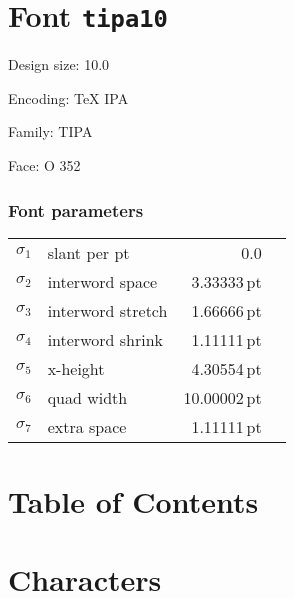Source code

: \documentclass{article}
\newlength{\maxcharwidth}
\begin{document}
\setlength{\maxcharwidth}{60.00016pt}
\addtolength{\maxcharwidth}{2\fboxsep}

\section{Font \texttt{tipa10}}


Design size: 10.0\,

Encoding: TeX IPA

Family: TIPA

Face: O 352

\subsubsection{Font parameters}

\begin{tabular}{@{}llr@{\quad}l}
$\sigma_1$ & slant per pt & 0.0 \\
$\sigma_2$ & interword space & 3.33333\,pt \\
$\sigma_3$ & interword stretch & 1.66666\,pt \\
$\sigma_4$ & interword shrink & 1.11111\,pt \\
$\sigma_5$ & x-height & 4.30554\,pt \\
$\sigma_6$ & quad width & 10.00002\,pt \\
$\sigma_7$ & extra space & 1.11111\,pt \\
\end{tabular}

\clearpage

\section{Table of Contents}

\begingroup



\endgroup

\clearpage

\section{Characters}
\end{document}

### What is expected
From the records above, copy every line that holds the word "maxcharwidth".

### Exercise answer
\newlength{\maxcharwidth}
\setlength{\maxcharwidth}{60.00016pt}
\addtolength{\maxcharwidth}{2\fboxsep}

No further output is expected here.